**TASK DIRECTIONS**
Set down exactly, from the records below, the line with "- Fix composer handling" through the line with "- Improve locales extraction", and nothing else.

[Opening DATASET section]

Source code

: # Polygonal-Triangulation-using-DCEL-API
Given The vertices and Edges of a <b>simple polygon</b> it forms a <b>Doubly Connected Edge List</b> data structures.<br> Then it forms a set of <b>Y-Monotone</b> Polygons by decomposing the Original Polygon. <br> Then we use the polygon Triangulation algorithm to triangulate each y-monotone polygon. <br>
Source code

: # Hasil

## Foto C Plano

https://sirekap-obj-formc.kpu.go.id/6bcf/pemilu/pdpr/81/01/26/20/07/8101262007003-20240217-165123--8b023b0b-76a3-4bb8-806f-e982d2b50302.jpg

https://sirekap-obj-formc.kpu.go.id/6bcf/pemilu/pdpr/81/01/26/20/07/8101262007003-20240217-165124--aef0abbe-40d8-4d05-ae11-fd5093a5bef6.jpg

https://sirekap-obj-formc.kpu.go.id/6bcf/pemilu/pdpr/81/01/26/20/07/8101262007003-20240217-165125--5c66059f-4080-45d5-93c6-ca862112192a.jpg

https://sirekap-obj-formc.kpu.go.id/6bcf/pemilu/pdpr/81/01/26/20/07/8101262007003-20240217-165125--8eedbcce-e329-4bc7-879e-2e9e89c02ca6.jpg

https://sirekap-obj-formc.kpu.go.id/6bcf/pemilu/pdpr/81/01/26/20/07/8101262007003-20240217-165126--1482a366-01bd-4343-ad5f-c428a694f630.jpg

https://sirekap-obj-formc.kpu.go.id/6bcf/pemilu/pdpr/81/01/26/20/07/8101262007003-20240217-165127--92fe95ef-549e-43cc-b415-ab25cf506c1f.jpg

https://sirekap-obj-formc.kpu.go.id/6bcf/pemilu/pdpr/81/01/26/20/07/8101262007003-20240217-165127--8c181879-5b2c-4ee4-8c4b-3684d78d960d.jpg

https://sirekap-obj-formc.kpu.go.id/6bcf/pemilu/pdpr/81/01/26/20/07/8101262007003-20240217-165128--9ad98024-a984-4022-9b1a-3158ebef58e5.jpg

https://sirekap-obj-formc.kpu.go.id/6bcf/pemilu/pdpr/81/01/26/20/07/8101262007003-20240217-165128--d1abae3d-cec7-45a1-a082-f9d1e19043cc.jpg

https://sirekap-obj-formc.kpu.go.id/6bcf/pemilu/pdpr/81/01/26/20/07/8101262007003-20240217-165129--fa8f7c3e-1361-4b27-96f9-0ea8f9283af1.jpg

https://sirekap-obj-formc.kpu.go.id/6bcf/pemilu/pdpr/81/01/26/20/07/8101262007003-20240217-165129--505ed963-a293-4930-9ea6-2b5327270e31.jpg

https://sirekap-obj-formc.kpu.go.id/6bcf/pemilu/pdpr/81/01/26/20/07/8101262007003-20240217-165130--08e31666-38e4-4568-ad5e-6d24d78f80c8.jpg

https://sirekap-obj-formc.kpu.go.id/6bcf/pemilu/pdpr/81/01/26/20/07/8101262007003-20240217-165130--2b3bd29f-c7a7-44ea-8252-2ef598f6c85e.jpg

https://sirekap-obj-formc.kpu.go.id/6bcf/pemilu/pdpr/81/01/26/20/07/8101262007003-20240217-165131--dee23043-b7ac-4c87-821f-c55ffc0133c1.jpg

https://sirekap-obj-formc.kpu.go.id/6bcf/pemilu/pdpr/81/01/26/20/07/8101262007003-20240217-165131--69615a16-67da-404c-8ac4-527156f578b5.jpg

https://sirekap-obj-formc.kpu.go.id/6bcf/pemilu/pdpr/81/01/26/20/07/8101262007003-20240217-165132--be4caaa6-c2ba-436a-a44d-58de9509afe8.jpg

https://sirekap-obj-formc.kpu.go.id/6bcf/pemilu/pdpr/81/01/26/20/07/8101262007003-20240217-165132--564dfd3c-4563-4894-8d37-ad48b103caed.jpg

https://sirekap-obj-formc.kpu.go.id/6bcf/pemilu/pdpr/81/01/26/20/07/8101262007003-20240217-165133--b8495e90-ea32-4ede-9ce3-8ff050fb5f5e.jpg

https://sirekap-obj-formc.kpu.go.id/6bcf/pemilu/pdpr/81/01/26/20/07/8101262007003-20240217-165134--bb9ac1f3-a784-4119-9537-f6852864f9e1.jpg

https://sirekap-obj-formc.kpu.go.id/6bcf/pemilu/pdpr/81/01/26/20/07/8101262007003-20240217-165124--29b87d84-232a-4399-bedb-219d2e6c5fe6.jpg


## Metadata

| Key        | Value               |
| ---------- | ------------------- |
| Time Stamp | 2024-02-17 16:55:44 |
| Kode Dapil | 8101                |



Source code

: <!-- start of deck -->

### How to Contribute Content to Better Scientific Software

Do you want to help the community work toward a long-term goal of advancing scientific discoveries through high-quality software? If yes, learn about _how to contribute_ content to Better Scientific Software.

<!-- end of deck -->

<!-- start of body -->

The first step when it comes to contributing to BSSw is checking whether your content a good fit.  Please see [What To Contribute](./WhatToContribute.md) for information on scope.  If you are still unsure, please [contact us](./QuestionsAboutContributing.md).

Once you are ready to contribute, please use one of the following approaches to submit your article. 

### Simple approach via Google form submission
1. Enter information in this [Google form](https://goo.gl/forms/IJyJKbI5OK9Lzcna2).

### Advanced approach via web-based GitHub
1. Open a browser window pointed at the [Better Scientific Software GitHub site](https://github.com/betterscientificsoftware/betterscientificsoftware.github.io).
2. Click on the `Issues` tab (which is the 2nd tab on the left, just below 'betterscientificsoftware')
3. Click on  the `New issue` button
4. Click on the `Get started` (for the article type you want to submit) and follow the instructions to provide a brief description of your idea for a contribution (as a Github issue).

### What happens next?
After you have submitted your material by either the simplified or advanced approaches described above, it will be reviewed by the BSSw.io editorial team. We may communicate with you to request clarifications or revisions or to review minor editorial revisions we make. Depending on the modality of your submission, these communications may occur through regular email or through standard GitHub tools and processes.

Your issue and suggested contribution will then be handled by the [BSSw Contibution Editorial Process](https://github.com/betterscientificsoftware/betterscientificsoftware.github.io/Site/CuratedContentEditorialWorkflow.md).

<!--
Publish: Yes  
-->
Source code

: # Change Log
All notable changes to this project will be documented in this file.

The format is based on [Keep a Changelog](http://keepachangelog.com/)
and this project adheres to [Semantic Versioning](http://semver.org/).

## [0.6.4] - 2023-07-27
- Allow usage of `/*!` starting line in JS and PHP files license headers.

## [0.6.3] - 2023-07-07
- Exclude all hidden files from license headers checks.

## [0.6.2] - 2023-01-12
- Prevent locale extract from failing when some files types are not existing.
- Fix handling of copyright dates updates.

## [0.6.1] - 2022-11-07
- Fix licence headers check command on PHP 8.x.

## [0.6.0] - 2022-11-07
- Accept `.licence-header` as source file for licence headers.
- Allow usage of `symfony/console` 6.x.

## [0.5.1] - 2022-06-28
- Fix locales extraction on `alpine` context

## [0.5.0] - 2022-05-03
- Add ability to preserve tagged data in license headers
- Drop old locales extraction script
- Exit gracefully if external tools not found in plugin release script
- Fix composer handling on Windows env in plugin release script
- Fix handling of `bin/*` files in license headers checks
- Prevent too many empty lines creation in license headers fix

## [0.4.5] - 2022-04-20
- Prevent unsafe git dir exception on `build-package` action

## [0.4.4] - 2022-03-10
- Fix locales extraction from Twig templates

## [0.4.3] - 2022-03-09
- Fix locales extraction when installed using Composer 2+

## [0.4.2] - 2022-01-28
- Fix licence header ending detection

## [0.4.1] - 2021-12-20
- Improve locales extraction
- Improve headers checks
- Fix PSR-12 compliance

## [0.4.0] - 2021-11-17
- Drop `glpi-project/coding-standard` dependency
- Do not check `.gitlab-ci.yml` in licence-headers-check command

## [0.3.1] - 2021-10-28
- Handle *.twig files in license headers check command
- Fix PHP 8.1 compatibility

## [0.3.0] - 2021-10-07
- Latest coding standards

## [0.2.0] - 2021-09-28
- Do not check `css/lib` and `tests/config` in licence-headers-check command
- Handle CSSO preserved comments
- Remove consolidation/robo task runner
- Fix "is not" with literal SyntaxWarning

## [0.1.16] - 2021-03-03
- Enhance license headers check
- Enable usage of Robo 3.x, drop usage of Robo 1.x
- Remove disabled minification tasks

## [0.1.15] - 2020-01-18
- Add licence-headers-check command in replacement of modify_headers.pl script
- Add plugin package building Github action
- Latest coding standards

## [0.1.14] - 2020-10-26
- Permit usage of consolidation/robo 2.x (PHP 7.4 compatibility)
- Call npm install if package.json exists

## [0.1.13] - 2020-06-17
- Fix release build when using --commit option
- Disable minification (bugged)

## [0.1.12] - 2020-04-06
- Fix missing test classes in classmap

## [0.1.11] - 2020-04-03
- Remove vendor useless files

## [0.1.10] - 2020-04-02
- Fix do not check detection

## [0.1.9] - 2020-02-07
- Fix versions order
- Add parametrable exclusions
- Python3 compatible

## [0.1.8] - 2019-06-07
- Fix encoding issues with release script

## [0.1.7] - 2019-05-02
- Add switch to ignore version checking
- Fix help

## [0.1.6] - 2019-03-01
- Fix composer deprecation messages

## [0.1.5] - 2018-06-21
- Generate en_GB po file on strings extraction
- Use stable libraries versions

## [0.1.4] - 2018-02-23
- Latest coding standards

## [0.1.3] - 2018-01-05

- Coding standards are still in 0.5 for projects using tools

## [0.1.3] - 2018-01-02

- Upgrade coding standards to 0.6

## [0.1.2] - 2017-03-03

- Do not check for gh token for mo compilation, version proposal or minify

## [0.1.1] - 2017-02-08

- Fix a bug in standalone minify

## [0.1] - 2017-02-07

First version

[Closing DATASET section]

**THE ANSWER**
- Fix composer handling on Windows env in plugin release script
- Fix handling of `bin/*` files in license headers checks
- Prevent too many empty lines creation in license headers fix

## [0.4.5] - 2022-04-20
- Prevent unsafe git dir exception on `build-package` action

## [0.4.4] - 2022-03-10
- Fix locales extraction from Twig templates

## [0.4.3] - 2022-03-09
- Fix locales extraction when installed using Composer 2+

## [0.4.2] - 2022-01-28
- Fix licence header ending detection

## [0.4.1] - 2021-12-20
- Improve locales extraction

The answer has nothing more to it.